Global Graphics posts strong interim results

Richard Stuart-Turner
Friday, August 14, 2020

Global Graphics has reported strong financial results for the first half of 2020, with an increase in both revenue and profit.

Rottenborn: "What helped us was I think the fact that we have a diverse business"
Rottenborn: "What helped us was I think the fact that we have a diverse business"

In its half-year report for the six-month period ended 30 June 2020, the Cambridge-based software developer’s revenue from continuing operations climbed by 24.2% to €11.9m (£10.74m), compared with €9.59m for the same period in 2019, while its pre-tax profit for the period was €1.91m, an increase of 298% on the €0.48m recorded for the equivalent period a year earlier.

The company's EBITDA for the six months was €3.91m, up by 104.7% on the €1.91m recorded for the period in 2019.

During the period, the group sold its URW Type Foundry business to Monotype, for a gross gain of €5.36m, with proceeds from the sale enabling Global Graphics to focus on its core business of hardware and software for inkjet applications.

The group also brought forward the release to April of all of its products that had been scheduled for launch in June, after Drupa was pushed back to 2021.

The key launch was Direct, Global’s first fully integrated product line, taking in the company’s Harlequin RIP technology, Mako file optimiser, inkjet programs ScreenPro and PrintFlat, workflow from its partner Hybrid Software and a global reseller network via its recent acquisition Xitron.

Global Graphics chief executive Mike Rottenborn said that while the Covid-19 pandemic had been “a tremendous challenge” for Global Graphics and its customers, the company's results were boosted by a range of factors.

He told Printweek that the business had instigated a four-day working week at the beginning of May to save costs, but that some people have now returned to full-time hours, and no redundancies have been made.

“What helped us was I think the fact that we have a diverse business. Our Meteor business is primarily selling hardware, so they're leading the economic recovery – in fact I think they were recovering in China before we started to feel the impact of Covid-19 in the rest of the world,” he added.

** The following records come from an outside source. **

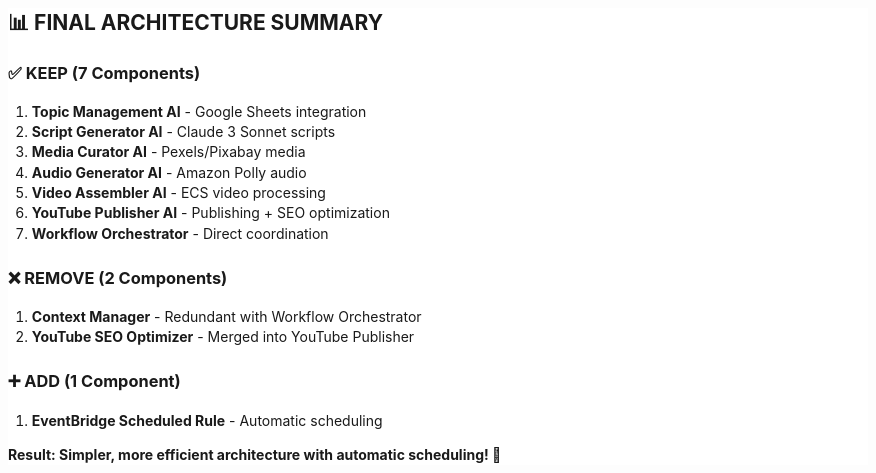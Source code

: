 
## 📊 **FINAL ARCHITECTURE SUMMARY**

### **✅ KEEP (7 Components)**
1. **Topic Management AI** - Google Sheets integration
2. **Script Generator AI** - Claude 3 Sonnet scripts
3. **Media Curator AI** - Pexels/Pixabay media
4. **Audio Generator AI** - Amazon Polly audio
5. **Video Assembler AI** - ECS video processing
6. **YouTube Publisher AI** - Publishing + SEO optimization
7. **Workflow Orchestrator** - Direct coordination

### **❌ REMOVE (2 Components)**
1. **Context Manager** - Redundant with Workflow Orchestrator
2. **YouTube SEO Optimizer** - Merged into YouTube Publisher

### **➕ ADD (1 Component)**
1. **EventBridge Scheduled Rule** - Automatic scheduling

**Result: Simpler, more efficient architecture with automatic scheduling! 🚀**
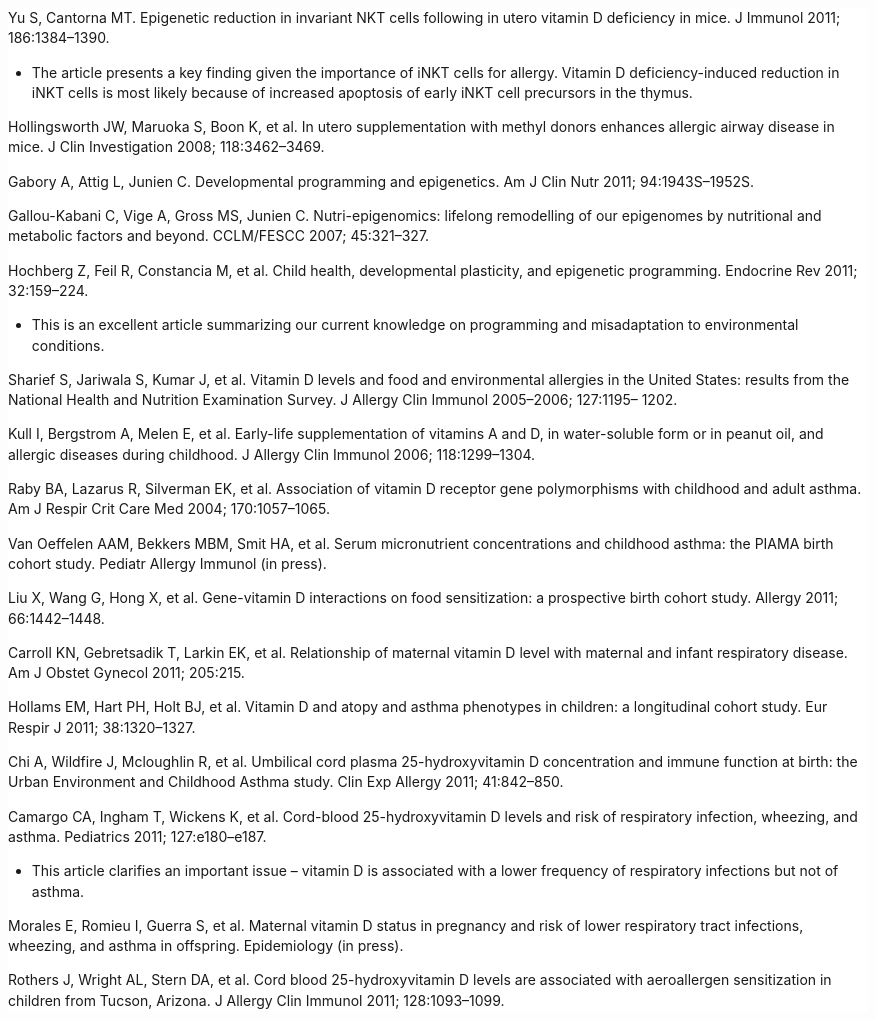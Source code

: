 Yu S, Cantorna MT. Epigenetic reduction in invariant NKT cells following in utero vitamin D deficiency in mice. J Immunol 2011; 186:1384–1390.

   * The article presents a key finding given the importance of iNKT cells for allergy. Vitamin D deficiency-induced reduction in iNKT cells is most likely because of increased apoptosis of early iNKT cell precursors in the thymus.

Hollingsworth JW, Maruoka S, Boon K, et al. In utero supplementation with methyl donors enhances allergic airway disease in mice. J Clin Investigation 2008; 118:3462–3469.

Gabory A, Attig L, Junien C. Developmental programming and epigenetics. Am J Clin Nutr 2011; 94:1943S–1952S.

Gallou-Kabani C, Vige A, Gross MS, Junien C. Nutri-epigenomics: lifelong remodelling of our epigenomes by nutritional and metabolic factors and beyond. CCLM/FESCC 2007; 45:321–327.

Hochberg Z, Feil R, Constancia M, et al. Child health, developmental plasticity, and epigenetic programming. Endocrine Rev 2011; 32:159–224.

   * This is an excellent article summarizing our current knowledge on programming and misadaptation to environmental conditions.

Sharief S, Jariwala S, Kumar J, et al. Vitamin D levels and food and environmental allergies in the United States: results from the National Health and Nutrition Examination Survey. J Allergy Clin Immunol 2005–2006; 127:1195– 1202.

Kull I, Bergstrom A, Melen E, et al. Early-life supplementation of vitamins A and D, in water-soluble form or in peanut oil, and allergic diseases during childhood. J Allergy Clin Immunol 2006; 118:1299–1304.

Raby BA, Lazarus R, Silverman EK, et al. Association of vitamin D receptor gene polymorphisms with childhood and adult asthma. Am J Respir Crit Care Med 2004; 170:1057–1065.

Van Oeffelen AAM, Bekkers MBM, Smit HA, et al. Serum micronutrient concentrations and childhood asthma: the PIAMA birth cohort study. Pediatr Allergy Immunol (in press).

Liu X, Wang G, Hong X, et al. Gene-vitamin D interactions on food sensitization: a prospective birth cohort study. Allergy 2011; 66:1442–1448.

Carroll KN, Gebretsadik T, Larkin EK, et al. Relationship of maternal vitamin D level with maternal and infant respiratory disease. Am J Obstet Gynecol 2011; 205:215.

Hollams EM, Hart PH, Holt BJ, et al. Vitamin D and atopy and asthma phenotypes in children: a longitudinal cohort study. Eur Respir J 2011; 38:1320–1327.

Chi A, Wildfire J, Mcloughlin R, et al. Umbilical cord plasma 25-hydroxyvitamin D concentration and immune function at birth: the Urban Environment and Childhood Asthma study. Clin Exp Allergy 2011; 41:842–850.

Camargo CA, Ingham T, Wickens K, et al. Cord-blood 25-hydroxyvitamin D levels and risk of respiratory infection, wheezing, and asthma. Pediatrics 2011; 127:e180–e187.

* This article clarifies an important issue – vitamin D is associated with a lower frequency of respiratory infections but not of asthma.

Morales E, Romieu I, Guerra S, et al. Maternal vitamin D status in pregnancy and risk of lower respiratory tract infections, wheezing, and asthma in offspring. Epidemiology (in press).

Rothers J, Wright AL, Stern DA, et al. Cord blood 25-hydroxyvitamin D levels are associated with aeroallergen sensitization in children from Tucson, Arizona. J Allergy Clin Immunol 2011; 128:1093–1099.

“The other thing we see is that in China they're moving to much wider ceramics, so the companies that make ceramics printers, these are now over 2m wide. They want to print very large ceramics, which means more machines, more printheads, more driver cards and software.

“We had a very disappointing 2019 in the Chinese market but we've had a fantastic 2020, it's recovered sooner, faster and more robustly than we ever would have expected.”

Rottenborn said software sales have also been strong.

“Xitron is still having challenges because they sell to some OEMs but they also sell to a lot of end-users; they were the biggest channel for the Harlequin RIP selling into end-users, so they were affected immediately and quite deeply by Covid-19, just as many companies are that are selling direct to end-users. When people are worried about their payroll, they're not investing in equipment.

“But Global Graphics Software is still selling to OEMs – we actually had five new customers for our Mako technology sign up in June, which is a record.”

The group also serves many customers in labels and packaging, sectors which have tended to be less impacted than others by the pandemic.